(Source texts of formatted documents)
-*-*-

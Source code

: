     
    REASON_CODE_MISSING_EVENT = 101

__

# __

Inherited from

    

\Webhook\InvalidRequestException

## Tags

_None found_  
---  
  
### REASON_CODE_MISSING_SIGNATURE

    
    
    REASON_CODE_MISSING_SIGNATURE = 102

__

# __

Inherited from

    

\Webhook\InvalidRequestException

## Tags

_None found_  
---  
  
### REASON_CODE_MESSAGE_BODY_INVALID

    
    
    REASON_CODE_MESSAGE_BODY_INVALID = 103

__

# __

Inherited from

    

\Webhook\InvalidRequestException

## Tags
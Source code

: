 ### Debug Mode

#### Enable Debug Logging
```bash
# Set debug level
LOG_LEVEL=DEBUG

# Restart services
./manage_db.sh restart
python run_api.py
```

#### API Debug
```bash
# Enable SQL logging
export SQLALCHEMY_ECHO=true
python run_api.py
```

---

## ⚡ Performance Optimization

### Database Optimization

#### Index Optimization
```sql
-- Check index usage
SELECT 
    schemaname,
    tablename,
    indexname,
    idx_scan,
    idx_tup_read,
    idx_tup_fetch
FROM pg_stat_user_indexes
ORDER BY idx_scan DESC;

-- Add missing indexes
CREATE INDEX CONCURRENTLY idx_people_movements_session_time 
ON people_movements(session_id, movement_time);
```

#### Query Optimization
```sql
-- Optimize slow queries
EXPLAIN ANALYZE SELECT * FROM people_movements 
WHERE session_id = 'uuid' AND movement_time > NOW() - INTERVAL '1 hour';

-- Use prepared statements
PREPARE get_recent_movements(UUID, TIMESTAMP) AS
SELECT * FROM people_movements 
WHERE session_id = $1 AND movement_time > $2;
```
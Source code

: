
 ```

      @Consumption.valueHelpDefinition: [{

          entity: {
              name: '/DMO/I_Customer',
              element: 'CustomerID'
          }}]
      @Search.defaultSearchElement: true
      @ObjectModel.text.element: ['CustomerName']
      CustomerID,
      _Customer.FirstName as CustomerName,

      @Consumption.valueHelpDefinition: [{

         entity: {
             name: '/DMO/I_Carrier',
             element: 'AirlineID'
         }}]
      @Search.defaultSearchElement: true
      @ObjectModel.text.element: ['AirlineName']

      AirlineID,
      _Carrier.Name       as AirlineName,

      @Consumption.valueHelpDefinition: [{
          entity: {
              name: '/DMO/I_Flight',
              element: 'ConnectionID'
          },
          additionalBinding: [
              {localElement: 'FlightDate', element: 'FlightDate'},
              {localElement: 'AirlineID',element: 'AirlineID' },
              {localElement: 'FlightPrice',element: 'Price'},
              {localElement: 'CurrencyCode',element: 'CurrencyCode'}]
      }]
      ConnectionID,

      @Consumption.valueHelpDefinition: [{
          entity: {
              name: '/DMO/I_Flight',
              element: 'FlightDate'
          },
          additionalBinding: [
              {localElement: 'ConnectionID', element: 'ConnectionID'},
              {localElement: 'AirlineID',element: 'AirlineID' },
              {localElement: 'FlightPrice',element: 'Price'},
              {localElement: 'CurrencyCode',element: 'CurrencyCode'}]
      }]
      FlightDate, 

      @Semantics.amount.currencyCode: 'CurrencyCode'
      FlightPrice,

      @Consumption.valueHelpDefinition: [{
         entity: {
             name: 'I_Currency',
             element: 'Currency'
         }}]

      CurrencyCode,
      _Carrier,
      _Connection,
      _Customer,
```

-*-*-

• EXERCISE INSTRUCTIONS: Your task is to repeat every entry exactly.

• EXERCISE SOLUTION:
Source code

:     
    REASON_CODE_MISSING_EVENT = 101

__

# __

Inherited from

    

\Webhook\InvalidRequestException

## Tags

_None found_  
---  
  
### REASON_CODE_MISSING_SIGNATURE

    
    
    REASON_CODE_MISSING_SIGNATURE = 102

__

# __

Inherited from

    

\Webhook\InvalidRequestException

## Tags

_None found_  
---  
  
### REASON_CODE_MESSAGE_BODY_INVALID

    
    
    REASON_CODE_MESSAGE_BODY_INVALID = 103

__

# __

Inherited from

    

\Webhook\InvalidRequestException

## Tags
Source code

: ### Debug Mode

#### Enable Debug Logging
```bash
# Set debug level
LOG_LEVEL=DEBUG

# Restart services
./manage_db.sh restart
python run_api.py
```

#### API Debug
```bash
# Enable SQL logging
export SQLALCHEMY_ECHO=true
python run_api.py
```

---

## ⚡ Performance Optimization

### Database Optimization

#### Index Optimization
```sql
-- Check index usage
SELECT 
    schemaname,
    tablename,
    indexname,
    idx_scan,
    idx_tup_read,
    idx_tup_fetch
FROM pg_stat_user_indexes
ORDER BY idx_scan DESC;

-- Add missing indexes
CREATE INDEX CONCURRENTLY idx_people_movements_session_time 
ON people_movements(session_id, movement_time);
```

#### Query Optimization
```sql
-- Optimize slow queries
EXPLAIN ANALYZE SELECT * FROM people_movements 
WHERE session_id = 'uuid' AND movement_time > NOW() - INTERVAL '1 hour';

-- Use prepared statements
PREPARE get_recent_movements(UUID, TIMESTAMP) AS
SELECT * FROM people_movements 
WHERE session_id = $1 AND movement_time > $2;
```
Source code

:
 ```

      @Consumption.valueHelpDefinition: [{

          entity: {
              name: '/DMO/I_Customer',
              element: 'CustomerID'
          }}]
      @Search.defaultSearchElement: true
      @ObjectModel.text.element: ['CustomerName']
      CustomerID,
      _Customer.FirstName as CustomerName,

      @Consumption.valueHelpDefinition: [{

         entity: {
             name: '/DMO/I_Carrier',
             element: 'AirlineID'
         }}]
      @Search.defaultSearchElement: true
      @ObjectModel.text.element: ['AirlineName']

      AirlineID,
      _Carrier.Name       as AirlineName,

      @Consumption.valueHelpDefinition: [{
          entity: {
              name: '/DMO/I_Flight',
              element: 'ConnectionID'
          },
          additionalBinding: [
              {localElement: 'FlightDate', element: 'FlightDate'},
              {localElement: 'AirlineID',element: 'AirlineID' },
              {localElement: 'FlightPrice',element: 'Price'},
              {localElement: 'CurrencyCode',element: 'CurrencyCode'}]
      }]
      ConnectionID,

      @Consumption.valueHelpDefinition: [{
          entity: {
              name: '/DMO/I_Flight',
              element: 'FlightDate'
          },
          additionalBinding: [
              {localElement: 'ConnectionID', element: 'ConnectionID'},
              {localElement: 'AirlineID',element: 'AirlineID' },
              {localElement: 'FlightPrice',element: 'Price'},
              {localElement: 'CurrencyCode',element: 'CurrencyCode'}]
      }]
      FlightDate, 

      @Semantics.amount.currencyCode: 'CurrencyCode'
      FlightPrice,

      @Consumption.valueHelpDefinition: [{
         entity: {
             name: 'I_Currency',
             element: 'Currency'
         }}]

      CurrencyCode,
      _Carrier,
      _Connection,
      _Customer,
```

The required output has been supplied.